[Stored items from a collection]

_ _ _ _

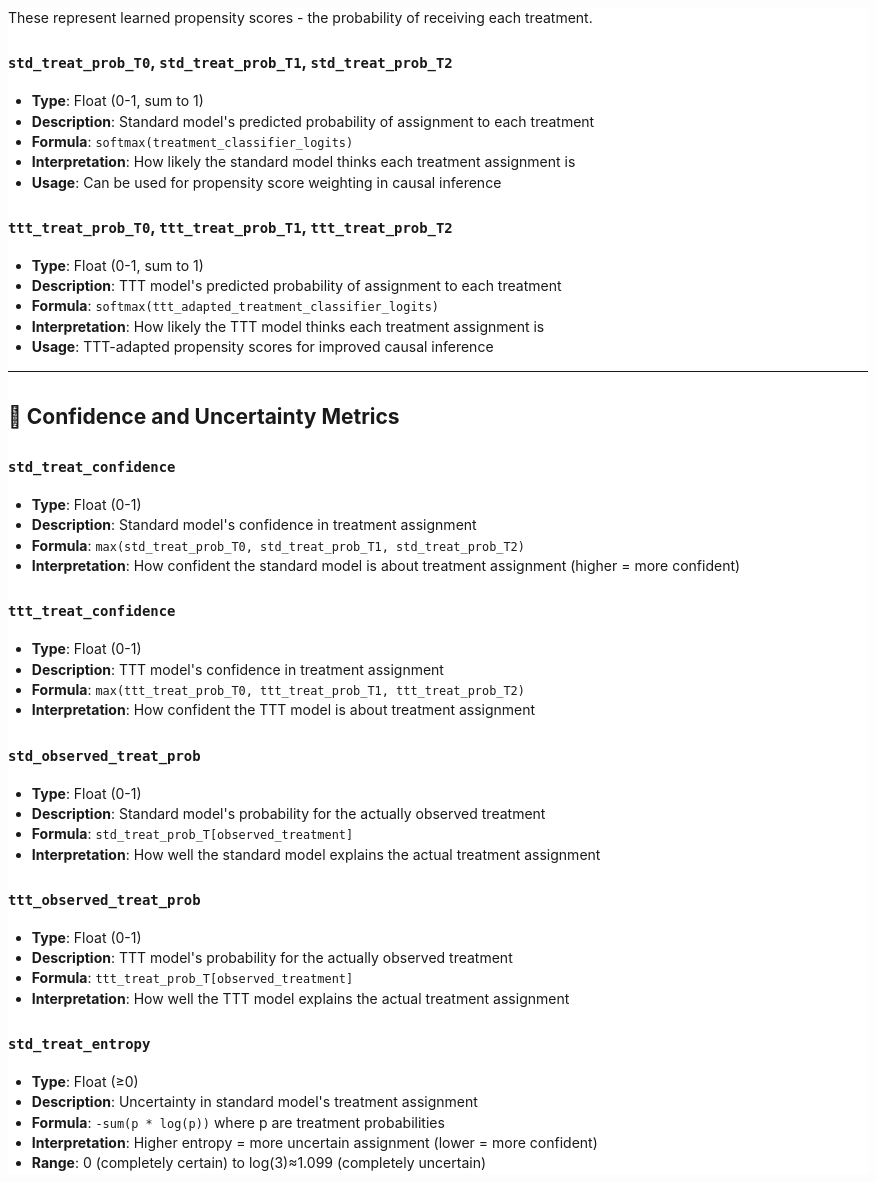These represent learned propensity scores - the probability of receiving each treatment.

### `std_treat_prob_T0`, `std_treat_prob_T1`, `std_treat_prob_T2`
- **Type**: Float (0-1, sum to 1)
- **Description**: Standard model's predicted probability of assignment to each treatment
- **Formula**: `softmax(treatment_classifier_logits)`
- **Interpretation**: How likely the standard model thinks each treatment assignment is
- **Usage**: Can be used for propensity score weighting in causal inference

### `ttt_treat_prob_T0`, `ttt_treat_prob_T1`, `ttt_treat_prob_T2`
- **Type**: Float (0-1, sum to 1)
- **Description**: TTT model's predicted probability of assignment to each treatment
- **Formula**: `softmax(ttt_adapted_treatment_classifier_logits)`
- **Interpretation**: How likely the TTT model thinks each treatment assignment is
- **Usage**: TTT-adapted propensity scores for improved causal inference

---

## 🎯 **Confidence and Uncertainty Metrics**

### `std_treat_confidence`
- **Type**: Float (0-1)
- **Description**: Standard model's confidence in treatment assignment
- **Formula**: `max(std_treat_prob_T0, std_treat_prob_T1, std_treat_prob_T2)`
- **Interpretation**: How confident the standard model is about treatment assignment (higher = more confident)

### `ttt_treat_confidence`
- **Type**: Float (0-1)
- **Description**: TTT model's confidence in treatment assignment
- **Formula**: `max(ttt_treat_prob_T0, ttt_treat_prob_T1, ttt_treat_prob_T2)`
- **Interpretation**: How confident the TTT model is about treatment assignment

### `std_observed_treat_prob`
- **Type**: Float (0-1)
- **Description**: Standard model's probability for the actually observed treatment
- **Formula**: `std_treat_prob_T[observed_treatment]`
- **Interpretation**: How well the standard model explains the actual treatment assignment

### `ttt_observed_treat_prob`
- **Type**: Float (0-1)
- **Description**: TTT model's probability for the actually observed treatment
- **Formula**: `ttt_treat_prob_T[observed_treatment]`
- **Interpretation**: How well the TTT model explains the actual treatment assignment

### `std_treat_entropy`
- **Type**: Float (≥0)
- **Description**: Uncertainty in standard model's treatment assignment
- **Formula**: `-sum(p * log(p))` where p are treatment probabilities
- **Interpretation**: Higher entropy = more uncertain assignment (lower = more confident)
- **Range**: 0 (completely certain) to log(3)≈1.099 (completely uncertain)
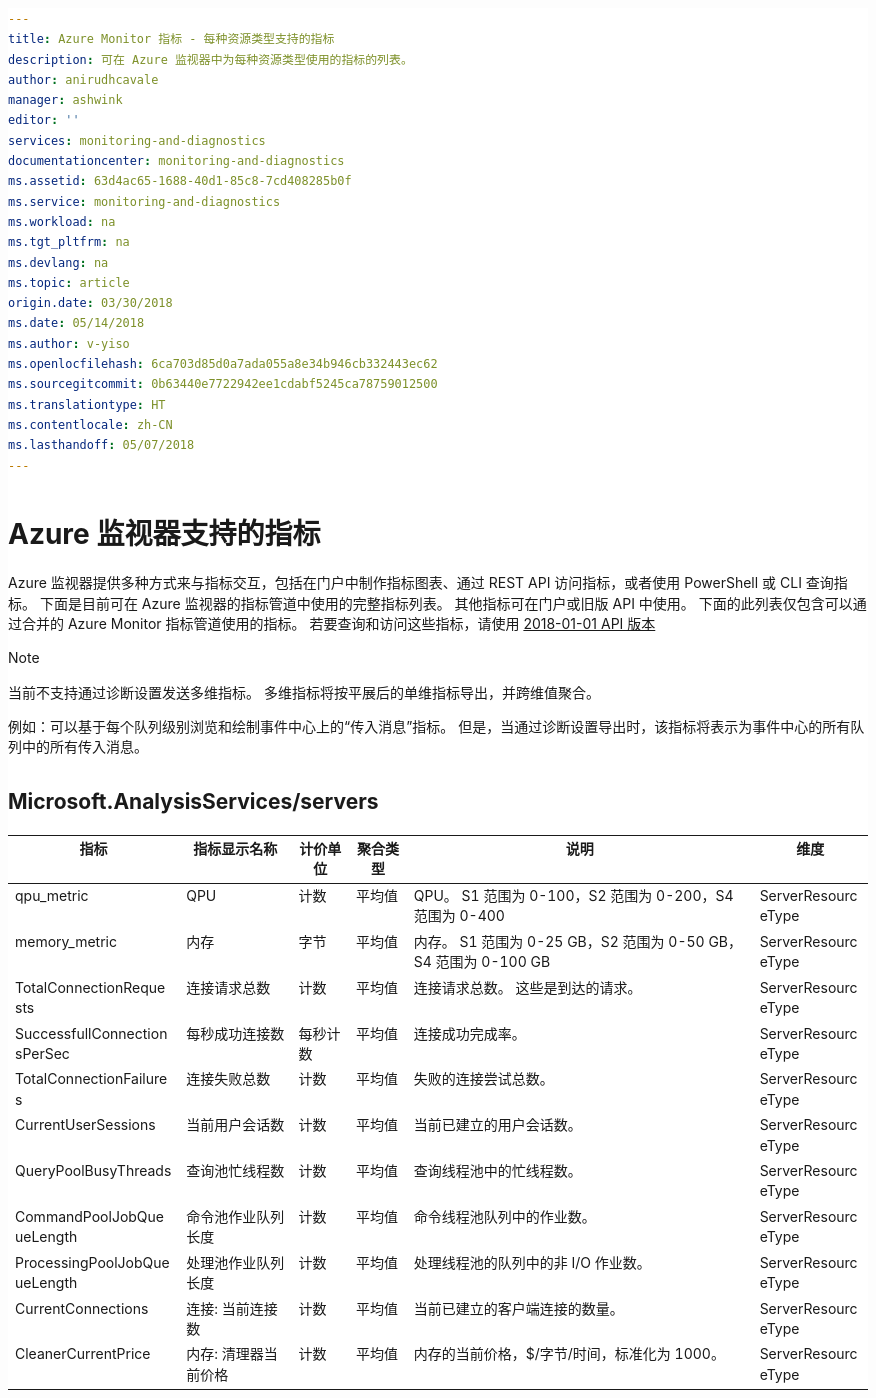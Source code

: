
 ```yaml
---
title: Azure Monitor 指标 - 每种资源类型支持的指标
description: 可在 Azure 监视器中为每种资源类型使用的指标的列表。
author: anirudhcavale
manager: ashwink
editor: ''
services: monitoring-and-diagnostics
documentationcenter: monitoring-and-diagnostics
ms.assetid: 63d4ac65-1688-40d1-85c8-7cd408285b0f
ms.service: monitoring-and-diagnostics
ms.workload: na
ms.tgt_pltfrm: na
ms.devlang: na
ms.topic: article
origin.date: 03/30/2018
ms.date: 05/14/2018
ms.author: v-yiso
ms.openlocfilehash: 6ca703d85d0a7ada055a8e34b946cb332443ec62
ms.sourcegitcommit: 0b63440e7722942ee1cdabf5245ca78759012500
ms.translationtype: HT
ms.contentlocale: zh-CN
ms.lasthandoff: 05/07/2018
---
```

# <a name="supported-metrics-with-azure-monitor"></a>Azure 监视器支持的指标
Azure 监视器提供多种方式来与指标交互，包括在门户中制作指标图表、通过 REST API 访问指标，或者使用 PowerShell 或 CLI 查询指标。 下面是目前可在 Azure 监视器的指标管道中使用的完整指标列表。 其他指标可在门户或旧版 API 中使用。 下面的此列表仅包含可以通过合并的 Azure Monitor 指标管道使用的指标。 若要查询和访问这些指标，请使用 [2018-01-01 API 版本](https://docs.microsoft.com/rest/api/monitor/metricdefinitions)

> [!NOTE]
> 当前不支持通过诊断设置发送多维指标。 多维指标将按平展后的单维指标导出，并跨维值聚合。
>
> 例如：可以基于每个队列级别浏览和绘制事件中心上的“传入消息”指标。 但是，当通过诊断设置导出时，该指标将表示为事件中心的所有队列中的所有传入消息。
>
>

## <a name="microsoftanalysisservicesservers"></a>Microsoft.AnalysisServices/servers

|指标|指标显示名称|计价单位|聚合类型|说明|维度|
|---|---|---|---|---|---|
|qpu_metric|QPU|计数|平均值|QPU。 S1 范围为 0-100，S2 范围为 0-200，S4 范围为 0-400|ServerResourceType|
|memory_metric|内存|字节|平均值|内存。 S1 范围为 0-25 GB，S2 范围为 0-50 GB，S4 范围为 0-100 GB|ServerResourceType|
|TotalConnectionRequests|连接请求总数|计数|平均值|连接请求总数。 这些是到达的请求。|ServerResourceType|
|SuccessfullConnectionsPerSec|每秒成功连接数|每秒计数|平均值|连接成功完成率。|ServerResourceType|
|TotalConnectionFailures|连接失败总数|计数|平均值|失败的连接尝试总数。|ServerResourceType|
|CurrentUserSessions|当前用户会话数|计数|平均值|当前已建立的用户会话数。|ServerResourceType|
|QueryPoolBusyThreads|查询池忙线程数|计数|平均值|查询线程池中的忙线程数。|ServerResourceType|
|CommandPoolJobQueueLength|命令池作业队列长度|计数|平均值|命令线程池队列中的作业数。|ServerResourceType|
|ProcessingPoolJobQueueLength|处理池作业队列长度|计数|平均值|处理线程池的队列中的非 I/O 作业数。|ServerResourceType|
|CurrentConnections|连接: 当前连接数|计数|平均值|当前已建立的客户端连接的数量。|ServerResourceType|
|CleanerCurrentPrice|内存: 清理器当前价格|计数|平均值|内存的当前价格，$/字节/时间，标准化为 1000。|ServerResourceType|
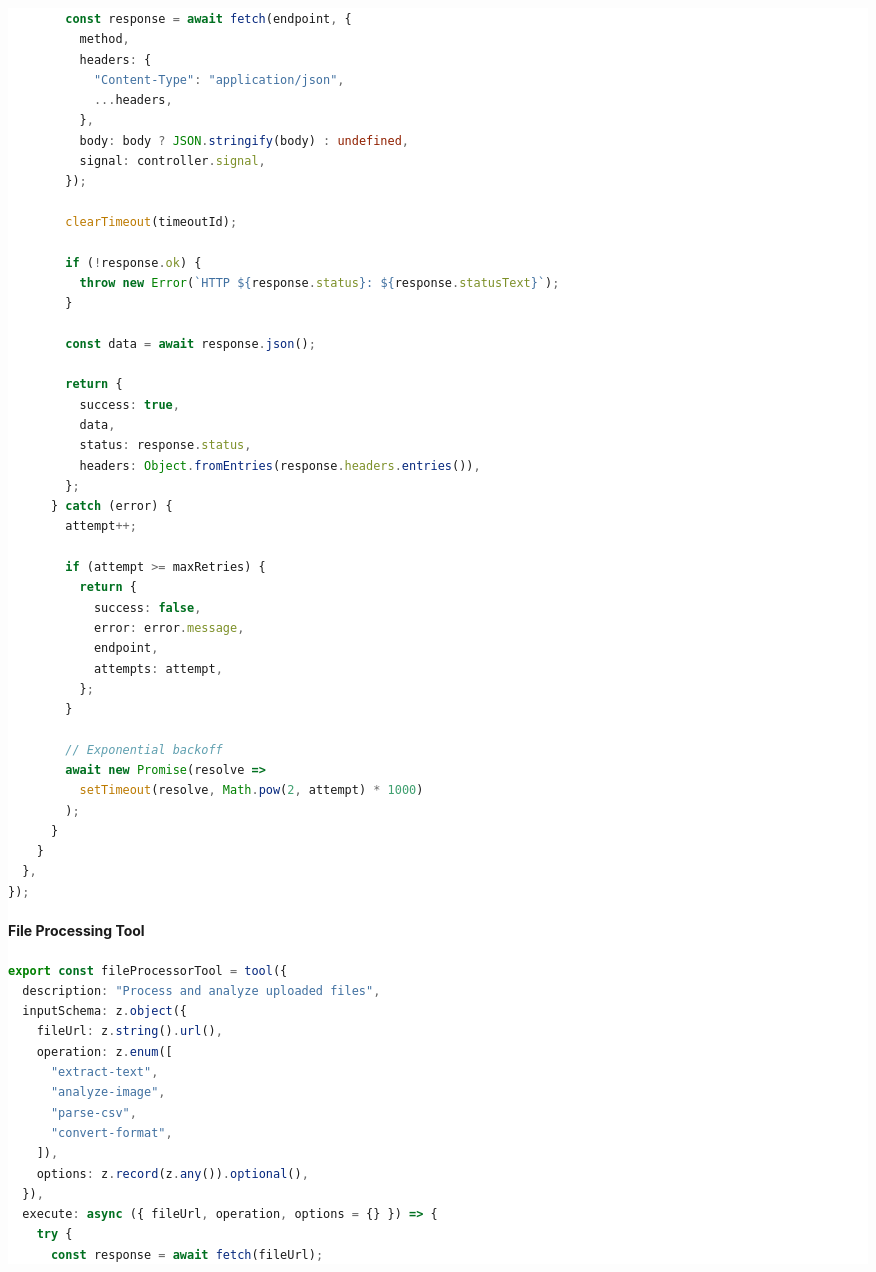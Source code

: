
 ```typescript
        const response = await fetch(endpoint, {
          method,
          headers: {
            "Content-Type": "application/json",
            ...headers,
          },
          body: body ? JSON.stringify(body) : undefined,
          signal: controller.signal,
        });

        clearTimeout(timeoutId);

        if (!response.ok) {
          throw new Error(`HTTP ${response.status}: ${response.statusText}`);
        }

        const data = await response.json();

        return {
          success: true,
          data,
          status: response.status,
          headers: Object.fromEntries(response.headers.entries()),
        };
      } catch (error) {
        attempt++;

        if (attempt >= maxRetries) {
          return {
            success: false,
            error: error.message,
            endpoint,
            attempts: attempt,
          };
        }

        // Exponential backoff
        await new Promise(resolve =>
          setTimeout(resolve, Math.pow(2, attempt) * 1000)
        );
      }
    }
  },
});
```

#### File Processing Tool

```typescript
export const fileProcessorTool = tool({
  description: "Process and analyze uploaded files",
  inputSchema: z.object({
    fileUrl: z.string().url(),
    operation: z.enum([
      "extract-text",
      "analyze-image",
      "parse-csv",
      "convert-format",
    ]),
    options: z.record(z.any()).optional(),
  }),
  execute: async ({ fileUrl, operation, options = {} }) => {
    try {
      const response = await fetch(fileUrl);
```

_ _ _ _

## BRIEF
Nothing but the lines with "response" should be returned, copied from the entries above.

## WORKED SOLUTION
        const response = await fetch(endpoint, {
        if (!response.ok) {
          throw new Error(`HTTP ${response.status}: ${response.statusText}`);
        const data = await response.json();
          status: response.status,
          headers: Object.fromEntries(response.headers.entries()),
      const response = await fetch(fileUrl);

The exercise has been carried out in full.